On Monday, March 13 the NASDAX fell by an eye-catching 4%.
-
- Then, from March 13, 2000 through to the
market bottom, the market lost paper values worth nominally more
than $5 trillions, as Greenspan's rate hikes brought a brutal
end to a bubble he repeatedly claimed he could not confirm until
after the fact. In dollar terms, the 1929 stock crash was
peanuts by comparison with Greenspan's dot.com crash. Greenspan
had raised interest rates six times by March, a fact which had a
brutal chilling effect on the leveraged speculation in dot.com
company stocks.
-
- Stocks on margin: Regulation T
-
- Again Greenspan had been present every step
of the way to nurture the dot.com stock "irrational exuberance."
When it was clear even to most ordinary members of Congress that
stock prices were soaring out of control, and that banks and
investment funds were borrowing tens of billions of credit to
buy more stocks "on margin," a call went out for the Fed to
exercise its power over stock margin buying requirements.
-
- By February 2000, margin debt had hit $265.2
billion, up 45 percent in just four months.
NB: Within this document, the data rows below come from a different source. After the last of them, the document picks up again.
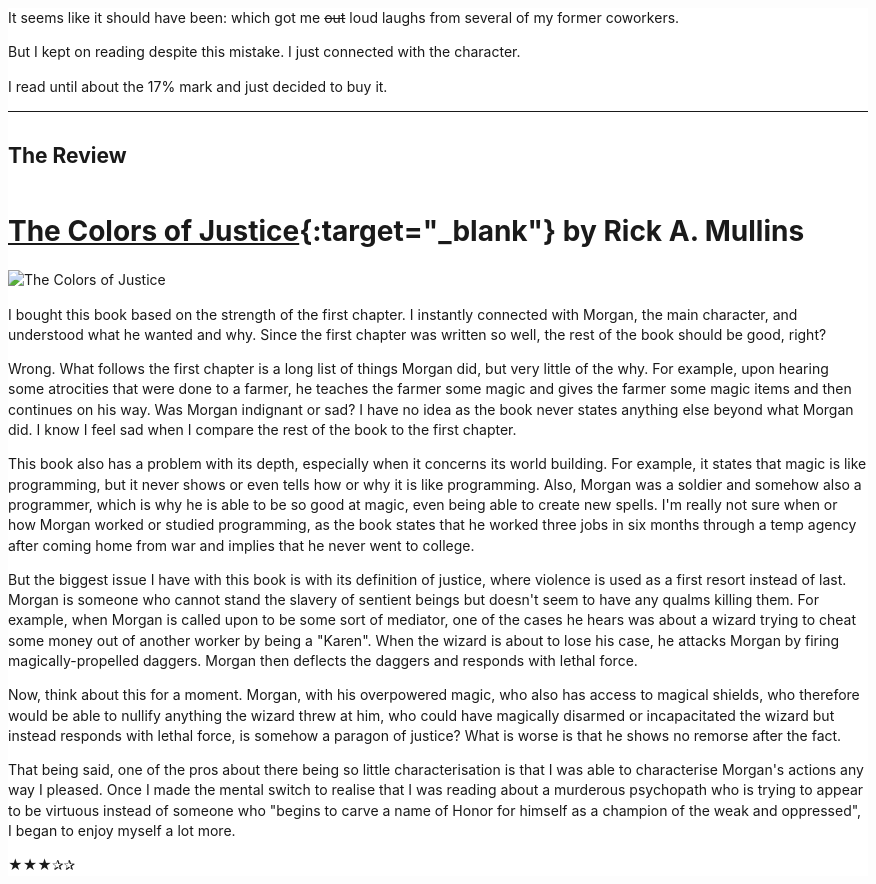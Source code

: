 It seems like it should have been: which got me ~~out~~ loud laughs from several of my former coworkers.

But I kept on reading despite this mistake. I just connected with the character.

I read until about the 17% mark and just decided to buy it.

---

## The Review <a name="Review"></a>

# [The Colors of Justice](https://www.amazon.com/Colors-Justice-Rick-Mullins-ebook/dp/B09HGKCQRG){:target="_blank"} by Rick A. Mullins

![The Colors of Justice](https://m.media-amazon.com/images/I/41wtoWZPKdL._SY346_.jpg)

I bought this book based on the strength of the first chapter. I instantly connected with Morgan, the main character, and understood what he wanted and why. Since the first chapter was written so well, the rest of the book should be good, right?

Wrong. What follows the first chapter is a long list of things Morgan did, but very little of the why. For example, upon hearing some atrocities that were done to a farmer, he teaches the farmer some magic and gives the farmer some magic items and then continues on his way. Was Morgan indignant or sad? I have no idea as the book never states anything else beyond what Morgan did. I know I feel sad when I compare the rest of the book to the first chapter.

This book also has a problem with its depth, especially when it concerns its world building. For example, it states that magic is like programming, but it never shows or even tells how or why it is like programming. Also, Morgan was a soldier and somehow also a programmer, which is why he is able to be so good at magic, even being able to create new spells. I'm really not sure when or how Morgan worked or studied programming, as the book states that he worked three jobs in six months through a temp agency after coming home from war and implies that he never went to college.

But the biggest issue I have with this book is with its definition of justice, where violence is used as a first resort instead of last. Morgan is someone who cannot stand the slavery of sentient beings but doesn't seem to have any qualms killing them. For example, when Morgan is called upon to be some sort of mediator, one of the cases he hears was about a wizard trying to cheat some money out of another worker by being a "Karen". When the wizard is about to lose his case, he attacks Morgan by firing magically-propelled daggers. Morgan then deflects the daggers and responds with lethal force.

Now, think about this for a moment. Morgan, with his overpowered magic, who also has access to magical shields, who therefore would be able to nullify anything the wizard threw at him, who could have magically disarmed or incapacitated the wizard but instead responds with lethal force, is somehow a paragon of justice? What is worse is that he shows no remorse after the fact.

That being said, one of the pros about there being so little characterisation is that I was able to characterise Morgan's actions any way I pleased. Once I made the mental switch to realise that I was reading about a murderous psychopath who is trying to appear to be virtuous instead of someone who "begins to carve a name of Honor for himself as a champion of the weak and oppressed", I began to enjoy myself a lot more.

★★★✰✰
Much of the increase
came from increased borrowing through online brokers and was
being channeled into the NASDAQ New Economy stocks.
-
- Under Regulation T, the Fed had the sole
authority to set initial margin requirements for the purchase of
stocks on credit, which had been at 50% since 1974.
-
- If the stock market were to take a serious
fall, margin calls would turn a mild downturn into a crash.
Congress believed that this was what happened in 1929, when
margin debt equaled 30 percent of the stock market's value. That
was why it gave the Fed power to control initial margin
requirements in the Securities Act of 1934.
-
- The requirement had been as high as 100
percent, meaning that none of the purchase price could be
borrowed. Since 1974, it had been unchanged, at 50 percent,
allowing investors to borrow no more than half the purchase
price of equities directly from their brokers. By 2000 this
margin mechanism acted like gasoline poured on a raging bonfire.
-
- Congressional hearings were held on the
issue. Investment managers such Paul McCulley of the world's
then-largest bond fund, PIMCO, told Congress, "The Fed should
raise that minimum, and raise it now. Mr. Greenspan says "no,"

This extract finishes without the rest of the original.